Eleanor Holmes Norton

02/04/2026 | Press release | Distributed by Public on 02/04/2026 16:30

Norton Condemns House Passage of Disapproval Resolution, Vows to Fight Passage in the Senate

WASHINGTON, D.C. - After House passage of a disapproval resolution repealing a local D.C. law that recently restored D.C.'s child tax credit, increased an existing earned income tax credit, and decoupled D.C.'s tax code from certain provisions in the One Big Beautiful Bill Act (OBBBA), Congresswoman Eleanor Holmes Norton (D-DC) called the measure paternalistic, democracy-denying, deliberate administrative and fiscal sabotage of the nation's capital.

The resolution was introduced by Rep. Brandon Gill (R-TX). The decoupling provisions of the D.C. law are projected to generate approximately $600 million in local revenue over the next four years and decrease child poverty by 20%.

If passed by the House, Senate, and signed into law by the president, the resolution would repeal a local D.C. law that recently restored D.C.'s child tax credit, increased an existing earned income tax credit, and decoupled D.C.'s tax code from certain provisions in the One Big Beautiful Bill Act (OBBBA). The D.C. law's decoupling provisions are projected to generate approximately $600 million in local revenue over the next four years.

"This resolution is nothing short of unprecedented and deliberate administrative and fiscal sabotage of D.C.," Norton said. "D.C. is hardly an outlier in decoupling parts of its local tax code from the federal one. Congress has never overturned a revenue-raising law for D.C., and doing so now threatens D.C.'s credit rating and will inject chaos in the middle of tax filing season. The District's Chief Financial Officer said it will force the District to halt filings while scrambling to rewrite forms and guidance. This is not governance or oversight, it is sabotage, and the damage will be severe and intentional.

"More than 700,000 residents of Washington, D.C., the majority of whom are Black and Brown, are worthy and capable of governing themselves.

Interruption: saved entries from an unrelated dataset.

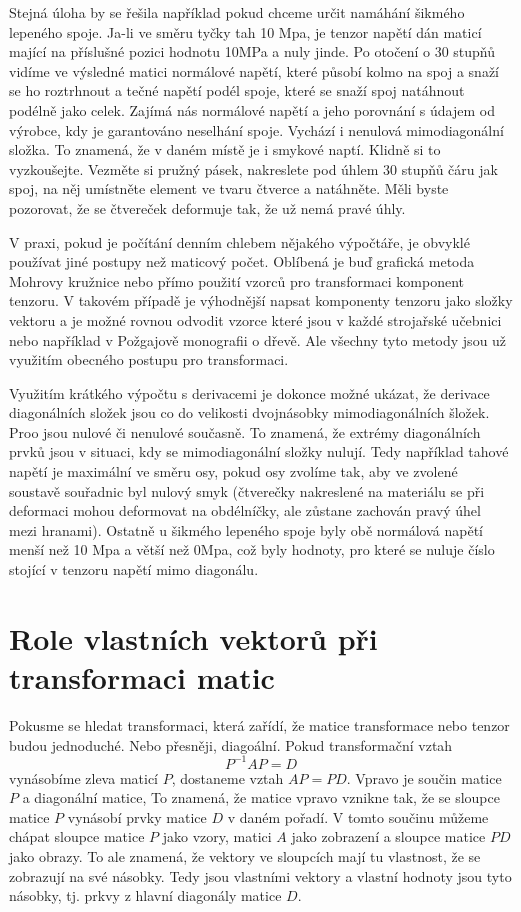 \documentclass[12pt]{article}
\begin{document}
Stejná úloha by se řešila například pokud chceme určit namáhání šikmého lepeného spoje. Ja-li ve směru tyčky tah 10 Mpa, je tenzor napětí dán maticí mající na příslušné pozici hodnotu 10MPa a nuly jinde. Po otočení o 30 stupňů vidíme ve výsledné matici normálové napětí, které působí kolmo na spoj a snaží se ho roztrhnout a tečné napětí podél spoje, které se snaží spoj natáhnout podélně jako celek. Zajímá nás normálové napětí a jeho porovnání s údajem od výrobce, kdy je garantováno neselhání spoje. Vychází i nenulová mimodiagonální složka. To znamená, že v daném místě je i smykové naptí. Klidně si to vyzkoušejte. Vezměte si pružný pásek, nakreslete pod úhlem 30 stupňů čáru jak spoj, na něj umístněte element ve tvaru čtverce a natáhněte. Měli byste pozorovat, že se čtvereček deformuje tak, že už nemá pravé úhly. 

V praxi, pokud je počítání denním chlebem nějakého výpočtáře, je obvyklé používat jiné postupy než maticový počet. Oblíbená je buď grafická metoda Mohrovy kružnice nebo přímo použití vzorců pro transformaci komponent tenzoru. V takovém případě je výhodnější napsat komponenty tenzoru jako složky vektoru a je možné rovnou odvodit vzorce které jsou v každé strojařské učebnici nebo například v Požgajově monografii o dřevě. Ale všechny tyto metody jsou už využitím obecného postupu pro transformaci. 

Využitím krátkého výpočtu s derivacemi je dokonce možné ukázat, že derivace diagonálních složek jsou co do velikosti dvojnásobky mimodiagonálních šložek. Proo jsou nulové či nenulové současně. To znamená, že extrémy diagonálních prvků jsou v situaci, kdy se mimodiagonální složky nulují. Tedy například tahové napětí je maximální ve směru osy, pokud osy zvolíme tak, aby ve zvolené soustavě souřadnic byl nulový smyk (čtverečky nakreslené na materiálu se při deformaci mohou deformovat na obdélníčky, ale zůstane zachován pravý úhel mezi hranami). Ostatně u šikmého lepeného spoje byly obě normálová napětí menší než 10 Mpa a větší než 0Mpa, což byly hodnoty, pro které se nuluje číslo stojící v tenzoru napětí mimo diagonálu.


\section{Role vlastních vektorů při transformaci matic}

Pokusme se hledat transformaci, která zařídí, že matice transformace nebo tenzor budou jednoduché. Nebo přesněji, diagoální. Pokud transformační vztah $$P^{-1}AP=D$$ vynásobíme zleva maticí $P$, dostaneme vztah $AP=PD$. Vpravo je součin matice $P$ a diagonální matice, To znamená, že matice vpravo vznikne tak, že se sloupce matice $P$ vynásobí prvky matice $D$ v daném pořadí. V tomto součinu můžeme chápat sloupce matice $P$ jako vzory, matici $A$ jako zobrazení a sloupce matice $PD$ jako obrazy. To ale znamená, že vektory ve sloupcích mají tu vlastnost, že se zobrazují na své násobky. Tedy jsou vlastními vektory a vlastní hodnoty jsou tyto násobky, tj. prkvy z hlavní diagonály matice $D$.
\end{document}
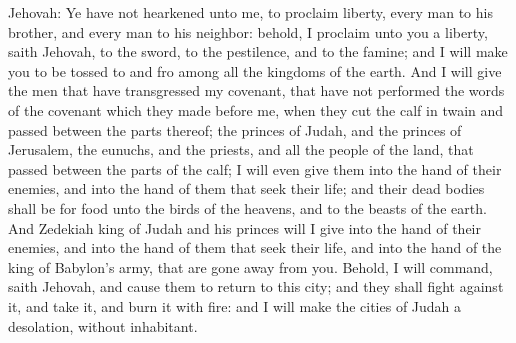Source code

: Jehovah: Ye have not hearkened unto me, to proclaim liberty, every man to his brother, and every man to his neighbor: behold, I proclaim unto you a liberty, saith Jehovah, to the sword, to the pestilence, and to the famine; and I will make you to be tossed to and fro among all the kingdoms of the earth. And I will give the men that have transgressed my covenant, that have not performed the words of the covenant which they made before me, when they cut the calf in twain and passed between the parts thereof; the princes of Judah, and the princes of Jerusalem, the eunuchs, and the priests, and all the people of the land, that passed between the parts of the calf; I will even give them into the hand of their enemies, and into the hand of them that seek their life; and their dead bodies shall be for food unto the birds of the heavens, and to the beasts of the earth. And Zedekiah king of Judah and his princes will I give into the hand of their enemies, and into the hand of them that seek their life, and into the hand of the king of Babylon’s army, that are gone away from you. Behold, I will command, saith Jehovah, and cause them to return to this city; and they shall fight against it, and take it, and burn it with fire: and I will make the cities of Judah a desolation, without inhabitant. 

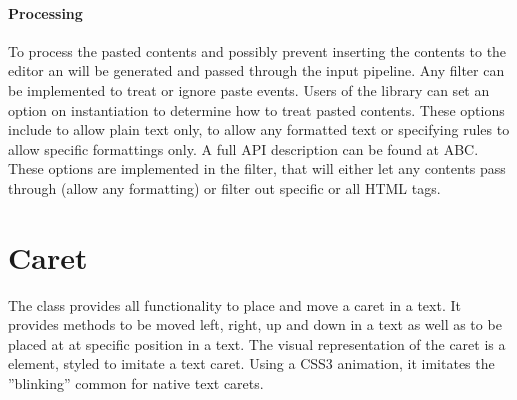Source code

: 
\paragraph{Processing} To process the pasted contents and possibly prevent inserting the contents to the editor an  will be generated and passed through the input pipeline. Any filter can be implemented to treat or ignore paste events. Users of the library can set an option on instantiation to determine how to treat pasted contents. These options include to allow plain text only, to allow any formatted text or specifying rules to allow specific formattings only. A full API description can be found at ABC. These options are implemented in the  filter, that will either let any contents pass through (allow any formatting) or filter out specific or all HTML tags.




\section{Caret}
\label{subsec:caret}

The  class provides all functionality to place and move a caret in a text. It provides methods to be moved left, right, up and down in a text as well as to be placed at at specific position in a text. The visual representation of the caret is a  element, styled to imitate a text caret. Using a CSS3 animation, it imitates the ''blinking'' common for native text carets.

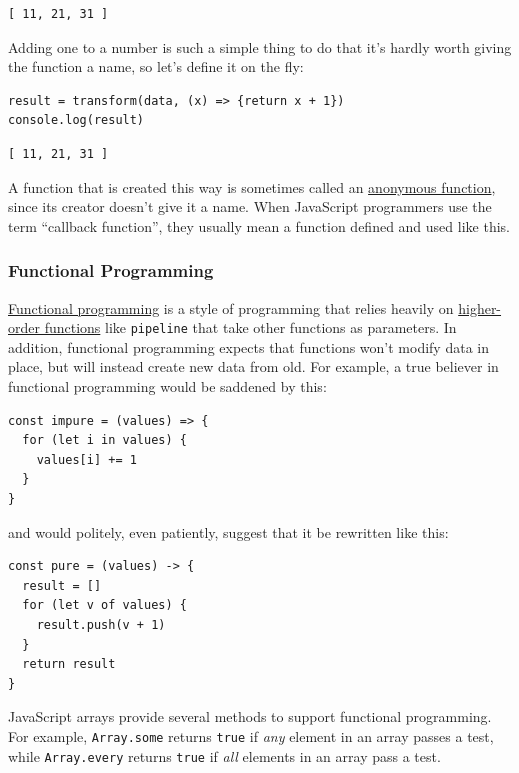 \begin{verbatim}
[ 11, 21, 31 ]
\end{verbatim}

Adding one to a number is such a simple thing to do that it's hardly
worth giving the function a name, so let's define it on the fly:

\begin{verbatim}
result = transform(data, (x) => {return x + 1})
console.log(result)
\end{verbatim}

\begin{verbatim}
[ 11, 21, 31 ]
\end{verbatim}

A function that is created this way is sometimes called an
\protect\hyperlink{g:anonymous-function}{anonymous function}, since its
creator doesn't give it a name. When JavaScript programmers use the term
``callback function'', they usually mean a function defined and used
like this.

\subsubsection{Functional Programming}\label{s:callbacks-functional}

\protect\hyperlink{g:functional-programming}{Functional programming} is
a style of programming that relies heavily on
\protect\hyperlink{g:higher-order-function}{higher-order functions} like
\texttt{pipeline} that take other functions as parameters. In addition,
functional programming expects that functions won't modify data in
place, but will instead create new data from old. For example, a true
believer in functional programming would be saddened by this:

\begin{verbatim}
const impure = (values) => {
  for (let i in values) {
    values[i] += 1
  }
}
\end{verbatim}

and would politely, even patiently, suggest that it be rewritten like
this:

\begin{verbatim}
const pure = (values) -> {
  result = []
  for (let v of values) {
    result.push(v + 1)
  }
  return result
}
\end{verbatim}

JavaScript arrays provide several methods to support functional
programming. For example, \texttt{Array.some} returns \texttt{true} if
\emph{any} element in an array passes a test, while \texttt{Array.every}
returns \texttt{true} if \emph{all} elements in an array pass a test.

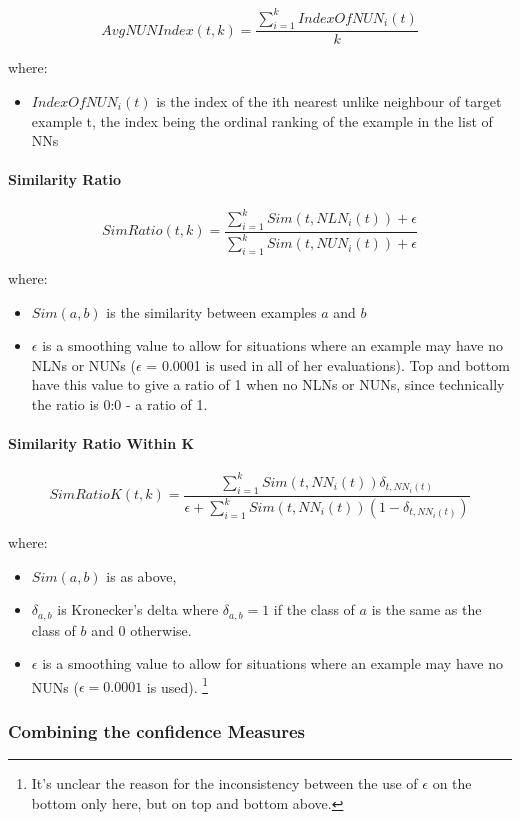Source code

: \documentclass[a4paper,11pt]{report}
\begin{document}
\[
AvgNUNIndex(t,k)=\frac{\sum_{i=1}^{k}IndexOfNUN_{i}(t)}{k}
\]

where:
\begin{itemize}
	\item $IndexOfNUN_{i}(t)$ is the index of the ith nearest unlike neighbour of target example t, the index being the ordinal ranking of the example in the list of NNs
\end{itemize}

\paragraph{Similarity Ratio}
\[
SimRatio(t,k)=\frac{\sum_{i=1}^{k}Sim(t,NLN_{i}(t))+\epsilon}{\sum_{i=1}^{k}Sim(t,NUN_{i}(t))+\epsilon}
\]

where:
\begin{itemize}
	\item $Sim(a, b)$ is the similarity between examples $a$ and $b$ 
	\item $\epsilon$ is a smoothing value to allow for situations where an example may have no NLNs or NUNs ($\epsilon$ = 0.0001 is used in all of her evaluations). Top and bottom have this value to give a ratio of 1 when no NLNs or NUNs, since technically the ratio is 0:0 - a ratio of 1.
\end{itemize}

\paragraph{Similarity Ratio Within K}
\[
SimRatioK(t,k)=\frac{\sum_{i=1}^{k}Sim(t,NN_{i}(t))\delta_{t,NN_{i}(t)}}{\epsilon+\sum_{i=1}^{k}Sim(t,NN_{i}(t))(1-\delta_{t,NN_{i}(t)})}
\]

where:
\begin{itemize}
	\item $Sim(a, b)$ is as above, 
	\item $\delta_{a, b}$ is Kronecker's delta where $\delta_{a, b}=1$ if the class of $a$ is the same as the class of $b$ and $0$ otherwise. 
	\item $\epsilon$ is a smoothing value to allow for situations where an example may have no NUNs ($\epsilon = 0.0001$ is used). \footnote{It's unclear the reason for the inconsistency between the use of $\epsilon$ on the bottom only here, but on top and bottom above.}
\end{itemize}


\subsubsection{Combining the confidence Measures}
\end{document}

If D.C. residents disagree with the decisions of their elected council, D.C. residents can vote them out. That's how democracy works. Members of Congress from distant states, who don't live or pay taxes in D.C., are not accountable to D.C. voters - and who often don't even understand how D.C. functions - have no business overriding local laws and stripping District residents of their right to self-government.

"I'll continue fighting to stop this resolution's passage by the Senate."

The Senate Homeland Security and Government Affairs Committee marked up and passed the Senate version of the bill today. The full Senate could vote on it as early as this week. There have been more attacks on D.C. home rule this Congress than any time since the 1990s.